■ WHAT TO PRODUCE:
Write out, from the entries below, exactly the lines that run between the lines holding "<figcaption>Figure 1: Front" and "This file contains the commands", inclusive, and stop there.

━━━━━━━━━━━━━━━━

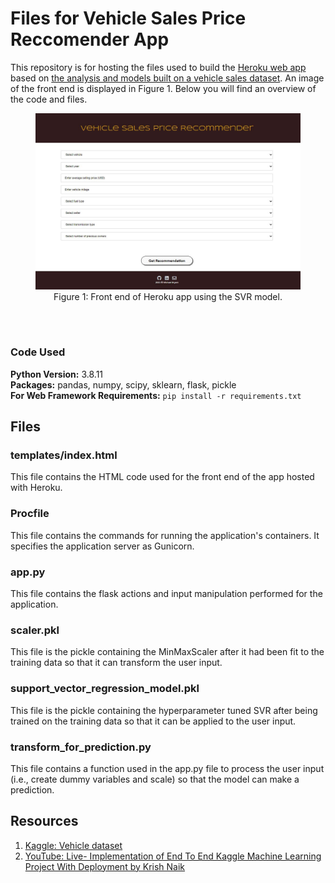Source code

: # Files for Vehicle Sales Price Reccomender App

This repository is for hosting the files used to build the [Heroku web app](https://recommend-vehicle-price.herokuapp.com/) based on [the analysis and models built on a vehicle sales dataset](https://github.com/MichaelBryantDS/vehicle-price-rec). An image of the front end is displayed in Figure 1. Below you will find an overview of the code and files.

<div align="center">
  
<figure>
<img src="images/frontend.JPG"><br/>
  <figcaption>Figure 1: Front end of Heroku app using the SVR model.</figcaption>
</figure>
<br/><br/>
  
</div>

### Code Used 

**Python Version:** 3.8.11 <br />
**Packages:** pandas, numpy, scipy, sklearn, flask, pickle<br />
**For Web Framework Requirements:**  ```pip install -r requirements.txt```  

## Files

### templates/index.html

This file contains the HTML code used for the front end of the app hosted with Heroku.

### Procfile

This file contains the commands for running the application's containers. It specifies the application server as Gunicorn.

### app.py

This file contains the flask actions and input manipulation performed for the application.

### scaler.pkl

This file is the pickle containing the MinMaxScaler after it had been fit to the training data so that it can transform the user input.

### support_vector_regression_model.pkl

This file is the pickle containing the hyperparameter tuned SVR after being trained on the training data so that it can be applied to the user input.

### transform_for_prediction.py

This file contains a function used in the app.py file to process the user input (i.e., create dummy variables and scale) so that the model can make a prediction.

## Resources

1. [Kaggle: Vehicle dataset](https://www.kaggle.com/nehalbirla/vehicle-dataset-from-cardekho)
2. [YouTube: Live- Implementation of End To End Kaggle Machine Learning Project With Deployment by Krish Naik](https://www.youtube.com/watch?v=p_tpQSY1aTs)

━━━━━━━━━━━━━━━━

■ EXPECTED ANSWER:
  <figcaption>Figure 1: Front end of Heroku app using the SVR model.</figcaption>
</figure>
<br/><br/>
  
</div>

### Code Used 

**Python Version:** 3.8.11 <br />
**Packages:** pandas, numpy, scipy, sklearn, flask, pickle<br />
**For Web Framework Requirements:**  ```pip install -r requirements.txt```  

## Files

### templates/index.html

This file contains the HTML code used for the front end of the app hosted with Heroku.

### Procfile

This file contains the commands for running the application's containers. It specifies the application server as Gunicorn.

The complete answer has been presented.